Samirul, who is also an international relations analyst, added that its proximity to both KLIA and Port Klang creates a ‘multi-modal logistics node’ that enables seamless air-sea-land integration — crucial for reducing lead times and costs in just-in-time supply chains.
“By facilitating activities such as precision engineering and MRO, the park moves Malaysia up the aviation value chain beyond air cargo throughput,” he said.
On the potential for state-wide economic benefits, Samirul said Selangor, already Malaysia’s industrial powerhouse, stands to gain substantially.
“Selangor will benefit in several ways; increased FDI (foreign direct investments) and domestic investments, attracting global aerospace players and local SMEs in integrated supply chains,” he said.
KLIA Aeropolis and SAP can also help solidify Sepang-Cyberjaya as a regional techno-industrial corridor, bridging aerospace, green technology, and the digital economy.
“In short, it aligns well with Selangor’s ambition to lead in high-tech, export-driven industries,” Samirul said.

Repositioning KLIA’s role
On KLIA’s future role, he said the SAP could reposition the airport as a logistics-industrial gateway similar to Schiphol in Amsterdam, the Netherlands or Incheon in Seoul, South Korea.
“SAP deepens KLIA’s role as not just a passenger and cargo airport but a logistics-industrial gateway akin to Schiphol or Incheon,” Samirul said.
This would drive infrastructure upgrades and create thousands of new jobs across aerospace assembly, engineering, logistics, and support services.
“Estimates could range in the tens of thousands of new jobs over a decade,” he said.

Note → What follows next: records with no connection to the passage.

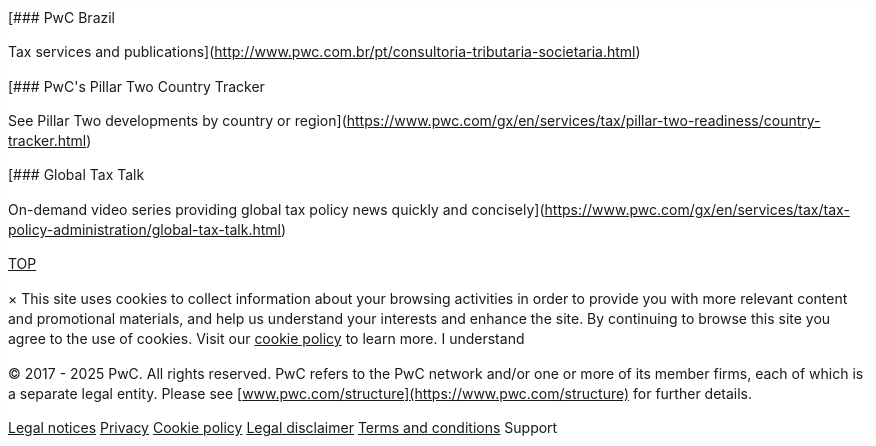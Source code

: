 
[### PwC Brazil

Tax services and publications](http://www.pwc.com.br/pt/consultoria-tributaria-societaria.html)

[### PwC's Pillar Two Country Tracker

See Pillar Two developments by country or region](https://www.pwc.com/gx/en/services/tax/pillar-two-readiness/country-tracker.html)

[### Global Tax Talk

On-demand video series providing global tax policy news quickly and concisely](https://www.pwc.com/gx/en/services/tax/tax-policy-administration/global-tax-talk.html)






 
[TOP](brazil%3FtopicTypeId=c3980974-40d6-4ba4-8a3e-eba74cf5f5b9.html# "Return to top of the page")




×
 This site uses cookies to collect information about your browsing activities in order to provide you with more relevant content and promotional materials, and help us understand your interests and enhance the site. By continuing to browse this site you agree to the use of cookies. Visit our [cookie policy](https://www.pwc.com/gx/en/legal-notices/cookie-policy.html) to learn more.
I understand




© 2017 - 2025 PwC. All rights reserved. PwC refers to the PwC network and/or one or more of its member firms, each of which is a separate legal entity. Please see [www.pwc.com/structure](https://www.pwc.com/structure) for further details.


[Legal notices](https://www.pwc.com/gx/en/legal-notices.html)
[Privacy](https://www.pwc.com/gx/en/legal-notices/pwc-privacy-statement.html)
[Cookie policy](https://www.pwc.com/gx/en/legal-notices/cookie-policy.html)
[Legal disclaimer](https://www.pwc.com/gx/en/legal-notices/legal-disclaimer.html)
[Terms and conditions](https://www.pwc.com/gx/en/legal-notices/terms-and-conditions.html)
Support






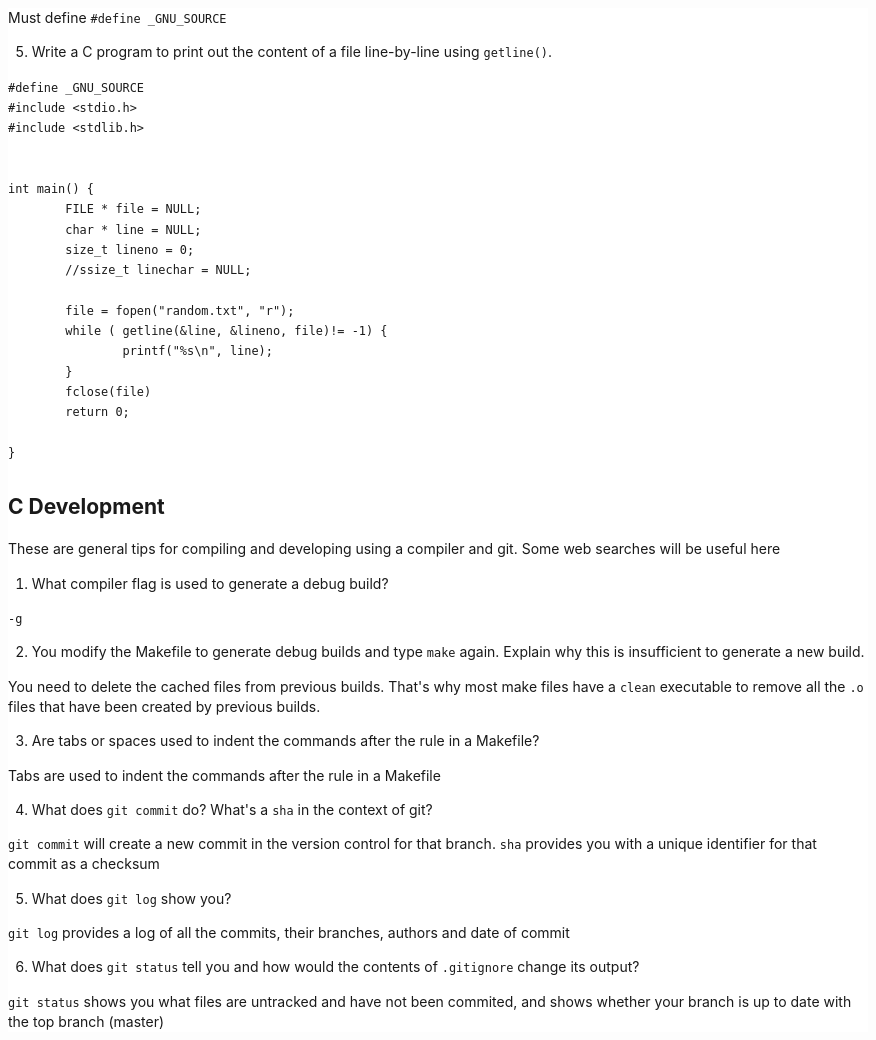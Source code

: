 Must define `#define _GNU_SOURCE`


5. Write a C program to print out the content of a file line-by-line using `getline()`.

```
#define _GNU_SOURCE
#include <stdio.h>
#include <stdlib.h>


int main() {
        FILE * file = NULL;
        char * line = NULL;
        size_t lineno = 0;
        //ssize_t linechar = NULL;      

        file = fopen("random.txt", "r");
        while ( getline(&line, &lineno, file)!= -1) {
                printf("%s\n", line);
        }
        fclose(file)
        return 0;

}
```

## C Development

These are general tips for compiling and developing using a compiler and git. Some web searches will be useful here

1. What compiler flag is used to generate a debug build?

`-g`

2. You modify the Makefile to generate debug builds and type `make` again. Explain why this is insufficient to generate a new build.

You need to delete the cached files from previous builds. That's why most make files have a `clean` executable to remove all the `.o` files that have been created by previous builds. 

3. Are tabs or spaces used to indent the commands after the rule in a Makefile?

Tabs are used to indent the commands after the rule in a Makefile

4. What does `git commit` do? What's a `sha` in the context of git?

`git commit` will create a new commit in the version control for that branch. `sha` provides you with a unique identifier for that commit as a checksum

5. What does `git log` show you?

`git log` provides a log of all the commits, their branches, authors and date of commit

6. What does `git status` tell you and how would the contents of `.gitignore` change its output?

`git status` shows you what files are untracked and have not been commited, and shows whether your branch is up to date with the top branch (master)
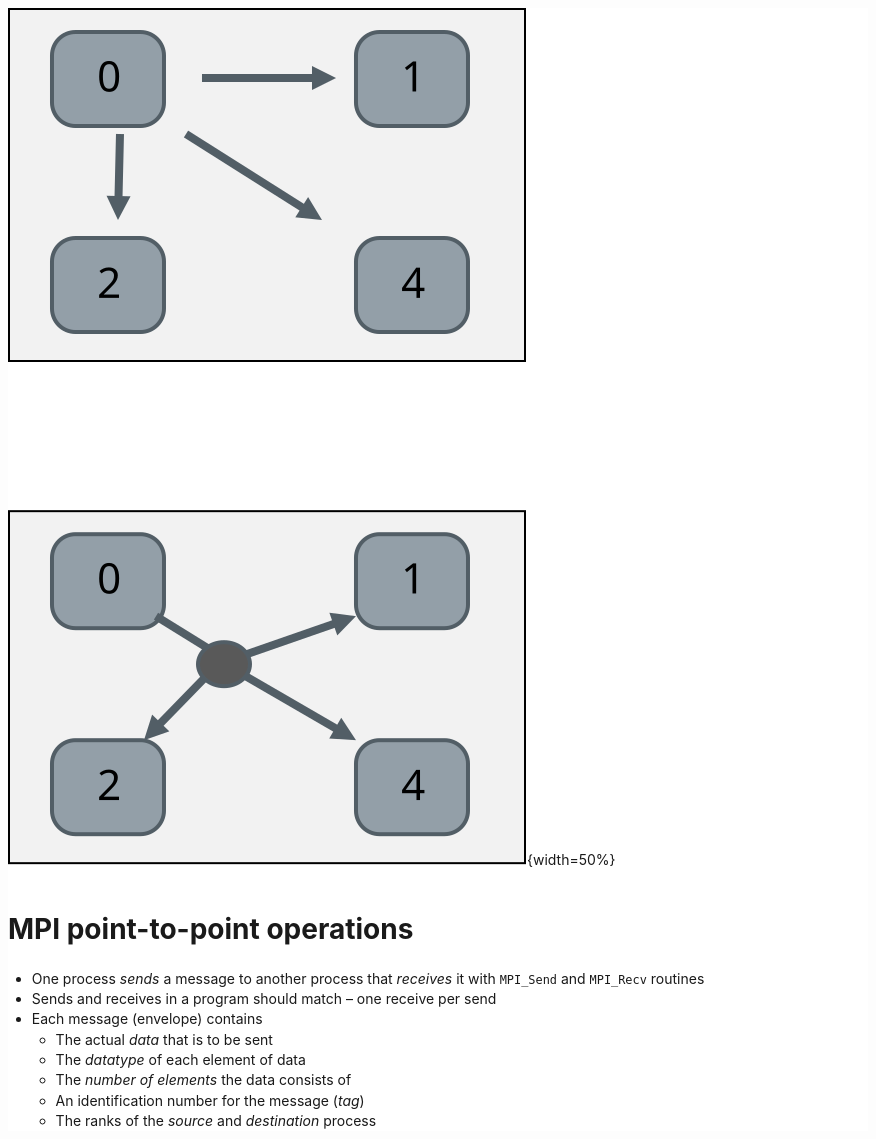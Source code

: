 ![](img/communication-schematic.svg){width=50%}

</div>

# MPI point-to-point operations

- One process *sends* a message to another process that *receives* it with
  `MPI_Send` and `MPI_Recv` routines
- Sends and receives in a program should match – one receive per send
- Each message (envelope) contains
    - The actual *data* that is to be sent
    - The *datatype* of each element of data
    - The *number of elements* the data consists of
    - An identification number for the message (*tag*)
    - The ranks of the *source* and *destination* process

The SAP’s location near Port Klang and KLIA, with potential smart infrastructure, makes it ideal for firms seeking regional headquarters and integrated logistics operations, especially from East Asia, the Gulf, and the Asean region.
“SAP’s proximity to Port Klang and KLIA, coupled with potential smart infrastructure, makes it ideal for firms seeking regional headquarters with integrated production-logistics operations — especially from East Asia, the Gulf, and Asean,” Samirul said.
To maximise this, he recommended incentives like Special Investment Zones and investor facilitation centres to attract OEMs and Tier One suppliers.
Samirul concluded that SAP could redefine Malaysia’s logistics geography and KLIA’s potential as a true aerotropolis.
“If executed well, it could become a regional benchmark for integrated transport-industrial hubs, elevate Selangor’s economic competitiveness, and finally unlock the long-promised potential of KLIA as a true aerotropolis,” he said.